Going all ZFS - the first start

dvl@

Developer
Last night I started work on an all-ZFS system. I made progress, but couldn't get the system to boot. I've not had time to document anything. Short story: Mounting from zfs:root failed with error 2.

I was using a combination of two approaches.

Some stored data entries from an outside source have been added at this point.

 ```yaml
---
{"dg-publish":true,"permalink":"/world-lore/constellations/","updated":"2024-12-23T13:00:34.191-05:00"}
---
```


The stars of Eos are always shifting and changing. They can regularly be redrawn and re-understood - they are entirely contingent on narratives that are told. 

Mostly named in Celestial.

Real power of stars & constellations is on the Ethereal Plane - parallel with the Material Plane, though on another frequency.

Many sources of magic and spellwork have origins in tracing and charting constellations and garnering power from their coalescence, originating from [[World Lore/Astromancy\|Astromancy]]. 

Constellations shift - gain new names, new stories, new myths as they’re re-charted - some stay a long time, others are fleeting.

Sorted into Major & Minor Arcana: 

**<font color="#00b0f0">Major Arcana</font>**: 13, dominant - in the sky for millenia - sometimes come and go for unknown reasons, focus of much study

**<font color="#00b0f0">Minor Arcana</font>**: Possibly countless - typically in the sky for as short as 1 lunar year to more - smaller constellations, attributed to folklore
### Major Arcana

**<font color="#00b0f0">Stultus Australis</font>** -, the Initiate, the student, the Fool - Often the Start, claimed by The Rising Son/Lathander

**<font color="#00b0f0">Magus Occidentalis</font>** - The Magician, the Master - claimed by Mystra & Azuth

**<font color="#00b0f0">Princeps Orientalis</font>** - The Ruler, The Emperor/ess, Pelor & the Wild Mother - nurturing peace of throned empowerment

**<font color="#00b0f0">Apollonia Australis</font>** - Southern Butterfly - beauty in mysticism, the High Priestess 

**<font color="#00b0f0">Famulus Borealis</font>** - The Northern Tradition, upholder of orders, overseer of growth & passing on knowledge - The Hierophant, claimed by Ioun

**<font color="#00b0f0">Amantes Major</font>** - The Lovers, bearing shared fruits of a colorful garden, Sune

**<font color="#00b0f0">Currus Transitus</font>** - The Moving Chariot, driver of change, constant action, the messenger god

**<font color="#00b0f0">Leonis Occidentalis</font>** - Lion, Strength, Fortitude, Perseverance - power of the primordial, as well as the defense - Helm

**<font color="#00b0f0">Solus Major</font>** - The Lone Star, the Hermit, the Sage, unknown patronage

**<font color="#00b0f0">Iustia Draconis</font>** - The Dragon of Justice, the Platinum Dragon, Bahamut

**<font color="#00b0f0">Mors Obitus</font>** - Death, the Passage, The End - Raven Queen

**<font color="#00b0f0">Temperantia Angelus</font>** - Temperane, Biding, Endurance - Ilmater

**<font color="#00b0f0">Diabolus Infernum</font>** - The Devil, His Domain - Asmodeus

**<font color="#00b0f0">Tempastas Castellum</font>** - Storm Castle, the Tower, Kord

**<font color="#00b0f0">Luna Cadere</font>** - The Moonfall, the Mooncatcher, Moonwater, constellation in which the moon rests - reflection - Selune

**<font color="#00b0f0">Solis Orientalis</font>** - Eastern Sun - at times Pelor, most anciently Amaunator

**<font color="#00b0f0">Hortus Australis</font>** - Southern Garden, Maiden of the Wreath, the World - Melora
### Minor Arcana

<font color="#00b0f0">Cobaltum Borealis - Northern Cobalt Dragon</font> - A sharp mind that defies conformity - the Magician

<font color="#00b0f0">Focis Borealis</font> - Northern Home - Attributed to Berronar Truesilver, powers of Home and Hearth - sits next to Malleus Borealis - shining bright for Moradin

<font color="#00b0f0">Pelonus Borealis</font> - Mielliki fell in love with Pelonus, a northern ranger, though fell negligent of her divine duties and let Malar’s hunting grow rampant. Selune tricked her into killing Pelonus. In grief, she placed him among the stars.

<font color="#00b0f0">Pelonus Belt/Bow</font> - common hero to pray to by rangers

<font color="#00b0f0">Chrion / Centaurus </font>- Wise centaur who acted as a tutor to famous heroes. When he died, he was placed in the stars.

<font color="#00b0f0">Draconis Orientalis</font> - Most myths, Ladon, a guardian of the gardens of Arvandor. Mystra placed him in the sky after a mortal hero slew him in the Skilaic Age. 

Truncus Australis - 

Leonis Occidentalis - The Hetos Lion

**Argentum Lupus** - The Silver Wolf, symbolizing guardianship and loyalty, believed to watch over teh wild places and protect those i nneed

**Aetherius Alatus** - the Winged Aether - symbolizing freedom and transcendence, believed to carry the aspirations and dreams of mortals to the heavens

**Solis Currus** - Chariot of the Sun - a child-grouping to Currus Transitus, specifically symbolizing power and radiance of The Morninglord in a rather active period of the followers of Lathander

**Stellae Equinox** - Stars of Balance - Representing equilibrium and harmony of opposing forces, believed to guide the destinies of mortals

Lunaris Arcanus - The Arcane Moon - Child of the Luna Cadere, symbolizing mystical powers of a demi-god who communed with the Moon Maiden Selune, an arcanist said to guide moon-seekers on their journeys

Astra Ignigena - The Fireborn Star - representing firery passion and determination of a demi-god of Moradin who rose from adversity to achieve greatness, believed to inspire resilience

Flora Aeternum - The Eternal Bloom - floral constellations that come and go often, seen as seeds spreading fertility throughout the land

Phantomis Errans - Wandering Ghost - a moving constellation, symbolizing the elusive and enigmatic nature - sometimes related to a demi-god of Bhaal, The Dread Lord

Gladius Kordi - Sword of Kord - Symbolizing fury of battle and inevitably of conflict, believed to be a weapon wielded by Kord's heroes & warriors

I was booting from a thumb-drive and using these two guides: https://www.dan.me.uk/blog/2012/01/22/booting-from-zfs-raid0156-in-freebsd-9-0-release/ using the layout described in http://blogs.freebsdish.org/pjd/2010/08/06/from-sysinstall-to-zfs-only-configuration/.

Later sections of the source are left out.